Это – указанное противопоставление «действительного» и «идеального» предмета науки. Такое противопоставление, как указано, есть принципиальное противопоставление. И вполне понятно, что принципиальная философия иначе не может решить этот вопрос, как в том смысле, что для нее всякий научный предмет есть идеальный. Этим, конечно, нисколько не устраняется разделение наук на науки о действительном мире, «вещах» и идеальном мире. Это разделение направляется, в конце концов, задачами самой науки, последняя цель которой, как и последняя цель философии, в познании действительности. Разумеется, в этом противопоставлении самом по себе нет никакой метафизики, и это очень удобное основание для методологии. Удержаться дальше в этих пределах принципов и метода не так легко, и в переходе к метафизике можно обвинять обе спорящие тут стороны, – и эмпиризм, и рационализм, – но легко показать, что исторически этот переход совершает прежде всего и главным образом эмпиризм, а в теоретическом анализе можно открыть и основания для такого перехода.
Рационализм так тесно связан с логикой, что он от начала до конца выступает как выдержанная и дисциплинированная система, эмпиризм уже с начала определения собственных задач беспомощно борется с затруднениями терминологической многозначности. Так действительность, как непосредственная чувственная данность, в качестве предмета изучения, философски и принципиально ведет к феноменализму различных типов: Беркли, Юм, Кондильяк и под. Возникает потребность в объясняющей эту действительность реальности, которая сразу сталкивает с принципиального пути и вталкивает в область метафизики. Мы видели, как у Бэкона его эмпиризм сочетался с материализмом, то же мы найдем у французских материалистов XVIII века. Французские идеологи конца XVIII века и начала XIX берут другой курс, но принципиально, какая же разница? Можно с метафизической точки зрения предпочитать материализм или спиритуализм, но принципиально в обоих случаях мы имеем дело с метафизикой.
Но это – oднa сторона дела. Другая состоит в том, что, став на метафизическую почву истолкования действительности, как обнаружения скрытой за чувственно данным реальности, эмпиризм начинает приписывать «идеальному» рационалистов действительное или даже также реальное значение. «Идея» оспаривается тогда эмпиризмом, как «представление» или «образ», и «идеальное» им приравнивается «воображаемому». С этой мельницей эмпиризм вступает в ожесточенную борьбу, но совершенно бесплодную, так как он борется с собственным воображением.
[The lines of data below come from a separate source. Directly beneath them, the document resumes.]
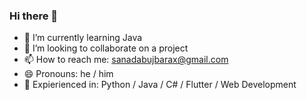 ### Hi there 👋


- 🌱 I’m currently learning Java 
- 👯 I’m looking to collaborate on a project
- 📫 How to reach me: sanadabujbarax@gmail.com
- 😄 Pronouns: he / him
- 🫣 Expierienced in: Python / Java / C# / Flutter / Web Development


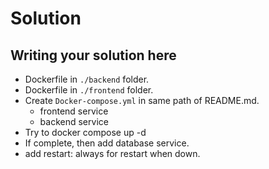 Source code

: # Solution

## Writing your solution here

- Dockerfile in `./backend` folder.
- Dockerfile in `./frontend` folder.
- Create `Docker-compose.yml` in same path of README.md.
    - frontend service
    - backend service
- Try to docker compose up -d 
- If complete, then add database service.
- add restart: always for restart when down.

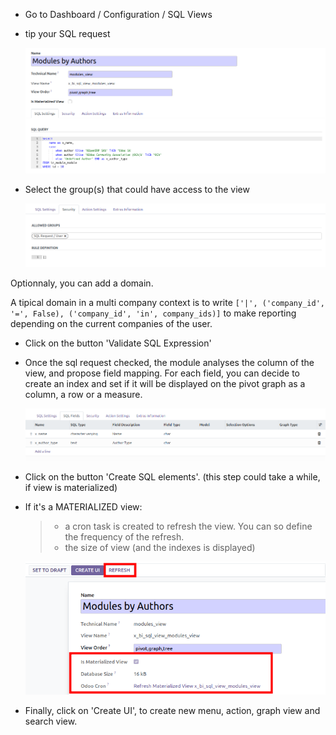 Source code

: - Go to Dashboard / Configuration / SQL Views

- tip your SQL request

  ![](../static/description/01_sql_request.png)

- Select the group(s) that could have access to the view

  ![](../static/description/02_security_access.png)

Optionnaly, you can add a domain.

A tipical domain in a multi company context is to write
`['|', ('company_id', '=', False), ('company_id', 'in', company_ids)]`
to make reporting depending on the current companies of the user.

- Click on the button 'Validate SQL Expression'

- Once the sql request checked, the module analyses the column of the
  view, and propose field mapping. For each field, you can decide to
  create an index and set if it will be displayed on the pivot graph as
  a column, a row or a measure.

  ![](../static/description/03_field_mapping.png)

- Click on the button 'Create SQL elements'. (this step could take a
  while, if view is materialized)

- If it's a MATERIALIZED view:

  > - a cron task is created to refresh the view. You can so define the
  >   frequency of the refresh.
  > - the size of view (and the indexes is displayed)

  ![](../static/description/04_materialized_view_setting.png)

- Finally, click on 'Create UI', to create new menu, action, graph view
  and search view.
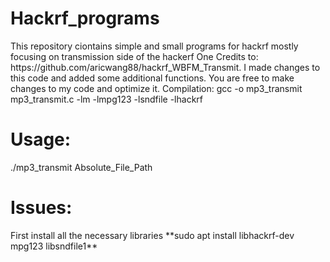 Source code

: <h1> Hackrf_programs </h1>
This repository ciontains simple and small programs for hackrf mostly focusing on transmission side of the hackerf One
Credits to: https://github.com/aricwang88/hackrf_WBFM_Transmit.
I made changes to this code and added some additional functions.
You are free to make changes to my code and optimize it.
</h1> Compilation: </h1>
gcc -o mp3_transmit mp3_transmit.c -lm -lmpg123 -lsndfile -lhackrf

<h1> Usage: </h1>
./mp3_transmit Absolute_File_Path
  
<h1> Issues: </h1>
First install all the necessary libraries
**sudo apt install libhackrf-dev mpg123 libsndfile1**
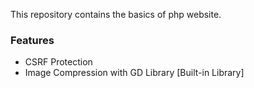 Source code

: This repository contains the basics of php website. <br/>

<h3> Features </h3>
<ul>
    <li> CSRF Protection </li>
    <li> Image Compression with GD Library [Built-in Library] </li>
</ul> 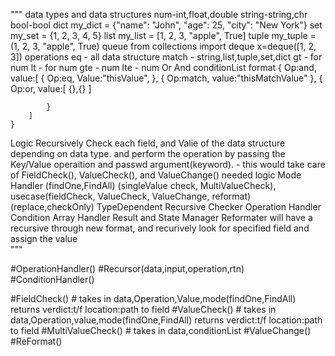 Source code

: """
data types and data structures
    num-int,float,double
    string-string,chr
    bool-bool
    dict my_dict = {"name": "John", "age": 25, "city": "New York"}
    set my_set = {1, 2, 3, 4, 5}
    list my_list = [1, 2, 3, "apple", True]
    tuple my_tuple = (1, 2, 3, "apple", True)
    queue from collections import deque      x=deque([1, 2, 3])
operations
    eq - all data structure
    match - string,list,tuple,set,dict
    gt - for num
    lt - for num
    gte - num
    lte - num
    Or
    And
conditionList format
    {
        Op:and,
        value:[
            {
                Op:eq,
                Value:"thisValue",
            },
            {
                Op:match,
                value:"thisMatchValue"
            },
            {
                Op:or,
                value:[
                    {},{}
                ]
                
            }
        ]
    }
Logic
Recursively Check each field, and Valie of the data structure depending on data type. and perform the operation by passing the Key/Value operaition and passwd argument(keyword). - this would take care of FieldCheck(), ValueCheck(), and ValueChange() needed logic
    Mode Handler (findOne,FindAll) (singleValue check, MultiValueCheck), usecase(fieldCheck, ValueCheck, ValueChange, reformat)(replace,checkOnly)
    TypeDependent Recursive Checker
    Operation Handler
    Condition Array Handler
    Result and State Manager
Reformater will have a recursive through new format, and recurively look for specified field and assign the value    
"""

#OperationHandler()
#Recursor(data,input,operation,rtn)
#ConditionHandler()

#FieldCheck() # takes in data,Operation,Value,mode(findOne,FindAll)   returns verdict:t/f location:path to field
#ValueCheck() # takes in data,Operation,value,mode(findOne,FindAll)   returns verdict:t/f location:path to field
#MultiValueCheck() # takes in data,conditionList
#ValueChange()
#ReFormat() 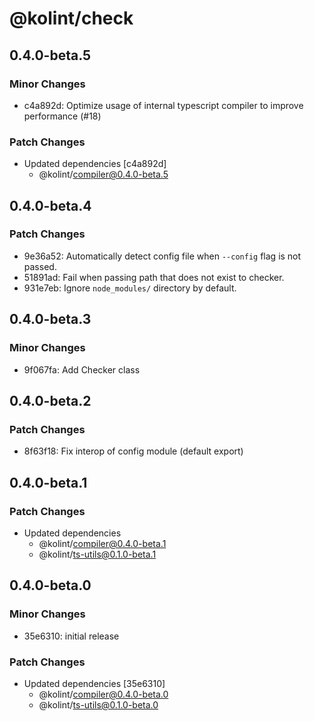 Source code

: # @kolint/check

## 0.4.0-beta.5

### Minor Changes

- c4a892d: Optimize usage of internal typescript compiler to improve performance (#18)

### Patch Changes

- Updated dependencies [c4a892d]
  - @kolint/compiler@0.4.0-beta.5

## 0.4.0-beta.4

### Patch Changes

- 9e36a52: Automatically detect config file when `--config` flag is not passed.
- 51891ad: Fail when passing path that does not exist to checker.
- 931e7eb: Ignore `node_modules/` directory by default.

## 0.4.0-beta.3

### Minor Changes

- 9f067fa: Add Checker class

## 0.4.0-beta.2

### Patch Changes

- 8f63f18: Fix interop of config module (default export)

## 0.4.0-beta.1

### Patch Changes

- Updated dependencies
  - @kolint/compiler@0.4.0-beta.1
  - @kolint/ts-utils@0.1.0-beta.1

## 0.4.0-beta.0

### Minor Changes

- 35e6310: initial release

### Patch Changes

- Updated dependencies [35e6310]
  - @kolint/compiler@0.4.0-beta.0
  - @kolint/ts-utils@0.1.0-beta.0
В результате стремления эмпиризма найти в себе самом основание для познания действительности не могут быть удовлетворены[243]243
См.: С. 156 по 1-му изд. 1916 года; наст. изд. С. 134.
[Закрыть], потому что эмпиризм по существу не обладает никакими логическими и методологическими средствами. Противоречия эмпиризма начинаются именно с того момента, когда эмпиризм желает быть теорией, потому что эмпиризм мыслим только в идее, но как чистый эмпиризм он был бы чистым алогизмом. В себе поэтому эмпиризм не может найти никаких точек опоры, ни методологических, ни логических. Отсюда и появляется его тяготение к трансцендентной реальности, объясняющей видимую действительность, т. е. стремление к метафизике, или противоречивые попытки найти устойчивость в относительно постоянном, относительно неизменном. Принимая «идеальное» за воображаемое, эмпиризм в последнем случае ищет устойчивости в относительно постоянных внешних условиях наблюдаемого процесса, и единственным способом избегнуть метафизики для него представляется обращение к этим внешним условиям, как к объясняющим факторам и причинам. Всякая попытка, направленная в сторону отыскания внутренних оснований процессов и событий, представляется ему, – так как он сам не знает другого, «рационального», понимания этих оснований, – уже обращением к метафизическим реальностям. Таким образом, получается одно господствующее, хотя не всегда ясно выраженное, методологическое требование единого научного образца объяснения из внешних условий и закономерности внешних постоянств.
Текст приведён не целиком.